The second mitzvah of Sukkos is to live in the sukkah. A denial of the might-makes-right of my brick and mortar house to depend on an alliance between myself and Hashem to stay safe in my sukkah. Again, a revival of the theme of bitachon, but we can now see it in the light of the re-creation of man of the High Holidays. The Sukkah is the “lesser light” of the fourth day.

The third mitzvah unique to Sukkos is the nisuch hamayim, the pouring of the water through the mizbeiach to the ground below. This was the cause of great celebration, the Simchas Beis haShoeivah, as the water was drawn and brought to the Beis haMiqdash.

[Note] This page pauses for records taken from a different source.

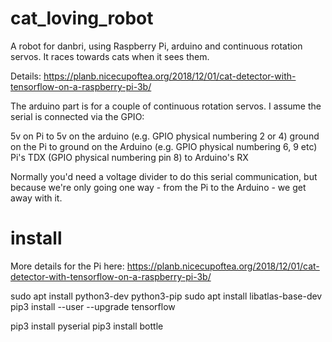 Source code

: # cat_loving_robot

A robot for danbri, using Raspberry Pi, arduino and continuous rotation servos. It races towards cats when it sees them.

Details: https://planb.nicecupoftea.org/2018/12/01/cat-detector-with-tensorflow-on-a-raspberry-pi-3b/

The arduino part is for a couple of continuous rotation servos. I assume the serial is connected via the GPIO:

5v on Pi to 5v on the arduino (e.g. GPIO physical numbering 2 or 4)
ground on the Pi to ground on the Arduino (e.g. GPIO physical numbering 6, 9 etc)
Pi's TDX (GPIO physical numbering pin 8) to Arduino's RX

Normally you'd need a voltage divider to do this serial communication, but because we're only going one way - from the Pi to 
the Arduino - we get away with it.

# install

More details for the Pi here: https://planb.nicecupoftea.org/2018/12/01/cat-detector-with-tensorflow-on-a-raspberry-pi-3b/

sudo apt install python3-dev python3-pip
sudo apt install libatlas-base-dev
pip3 install --user --upgrade tensorflow

pip3 install pyserial
pip3 install bottle
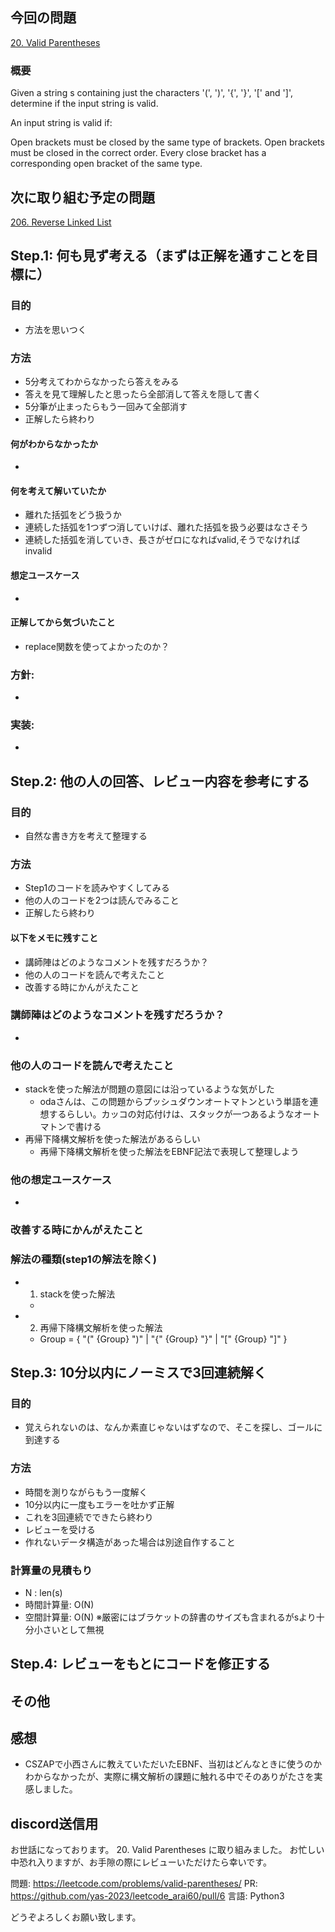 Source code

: ## 今回の問題
[20. Valid Parentheses](https://leetcode.com/problems/valid-parentheses)

### 概要
Given a string s containing just the characters '(', ')', '{', '}', '[' and ']', determine if the input string is valid.

An input string is valid if:

Open brackets must be closed by the same type of brackets.
Open brackets must be closed in the correct order.
Every close bracket has a corresponding open bracket of the same type.

## 次に取り組む予定の問題
[206. Reverse Linked List](https://leetcode.com/problems/reverse-linked-list)

## Step.1: 何も見ず考える（まずは正解を通すことを目標に）
### 目的
- 方法を思いつく

### 方法
- 5分考えてわからなかったら答えをみる
- 答えを見て理解したと思ったら全部消して答えを隠して書く
- 5分筆が止まったらもう一回みて全部消す
- 正解したら終わり

#### 何がわからなかったか
-

#### 何を考えて解いていたか
- 離れた括弧をどう扱うか
- 連続した括弧を1つずつ消していけば、離れた括弧を扱う必要はなさそう
- 連続した括弧を消していき、長さがゼロになればvalid,そうでなければinvalid

#### 想定ユースケース
-

#### 正解してから気づいたこと
- replace関数を使ってよかったのか？

### 方針: 
- 

### 実装: 
- 

## Step.2: 他の人の回答、レビュー内容を参考にする
### 目的
- 自然な書き方を考えて整理する

### 方法
- Step1のコードを読みやすくしてみる
- 他の人のコードを2つは読んでみること
- 正解したら終わり

#### 以下をメモに残すこと
- 講師陣はどのようなコメントを残すだろうか？
- 他の人のコードを読んで考えたこと
- 改善する時にかんがえたこと

### 講師陣はどのようなコメントを残すだろうか？
-
### 他の人のコードを読んで考えたこと
- stackを使った解法が問題の意図には沿っているような気がした
    - odaさんは、この問題からプッシュダウンオートマトンという単語を連想するらしい。カッコの対応付けは、スタックが一つあるようなオートマトンで書ける
- 再帰下降構文解析を使った解法があるらしい
    - 再帰下降構文解析を使った解法をEBNF記法で表現して整理しよう
### 他の想定ユースケース
-
### 改善する時にかんがえたこと

### 解法の種類(step1の解法を除く)
- 1. stackを使った解法
    - 
- 2. 再帰下降構文解析を使った解法
    - Group = { "(" {Group} ")" | "{" {Group} "}" | "[" {Group} "]" } 

## Step.3: 10分以内にノーミスで3回連続解く
### 目的
- 覚えられないのは、なんか素直じゃないはずなので、そこを探し、ゴールに到達する

### 方法
- 時間を測りながらもう一度解く
- 10分以内に一度もエラーを吐かず正解
- これを3回連続でできたら終わり
- レビューを受ける
- 作れないデータ構造があった場合は別途自作すること

### 計算量の見積もり
- N : len(s)
- 時間計算量: O(N)
- 空間計算量: O(N) ※厳密にはブラケットの辞書のサイズも含まれるがsより十分小さいとして無視


## Step.4: レビューをもとにコードを修正する

## その他

## 感想
- CSZAPで小西さんに教えていただいたEBNF、当初はどんなときに使うのかわからなかったが、実際に構文解析の課題に触れる中でそのありがたさを実感しました。

## discord送信用
お世話になっております。
20. Valid Parentheses に取り組みました。
お忙しい中恐れ入りますが、お手隙の際にレビューいただけたら幸いです。

問題: https://leetcode.com/problems/valid-parentheses/
PR: https://github.com/yas-2023/leetcode_arai60/pull/6
言語: Python3

どうぞよろしくお願い致します。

And a mist came up from the ground, and gave moisture to the whole face of the earth. And Hashem E-lokim formed the man, dust from the ground, and He breathed in his nose a living soul; and the man was a living spirit.

– Bereishis 2:6-7

“And a mist came up from the ground”: For the topic of the creation of man. He raised the tehom [groundwater?] and gave moisture to clouds to wet the earth and to make man. Like one who kneads bread, who adds water and after that kneads the dough. So too here, “He gave moisture” and then “He formed.”

“Dust from the ground”: He collected dust from the whole earth, all four directions… Another opinion, He took his dust from the place about which it says “an altar of earth you shall make for Me.” He said, “If only the dirt would be an atonement for him, and he would be able to stand.”

– Rashi ad loc

In his work “Pachad Yitzchak” on Sukkos, R’ Yitzchak Hutner notes the steps of creation of man, according to this second opinion in Rashi. First, G-d adds water to the earth to make clay, then He forms man and breathes a soul into him.

R’ Hutner writes that this is exactly what we recreate during nisuch hamayim. The kohein pours water on the very spot Hashem did. This is accompanied by the Simchas Beis haSho’eivah, with its celebration and singing. Music is the most spiritual of the seven wisdoms. It speaks and moves the soul on a fundamental level. Through song we imitate G-d’s breathing a soul into Adam.

When we do teshuvah, Hashem fulfills His promise “And I will give you a new heart, and place a new spirit within you.” (Yechezqeil 36:26) Sukkos is a celebration of man’s ability to recreate himself, and therefore recreated in a more ideal form the steps of our original creation.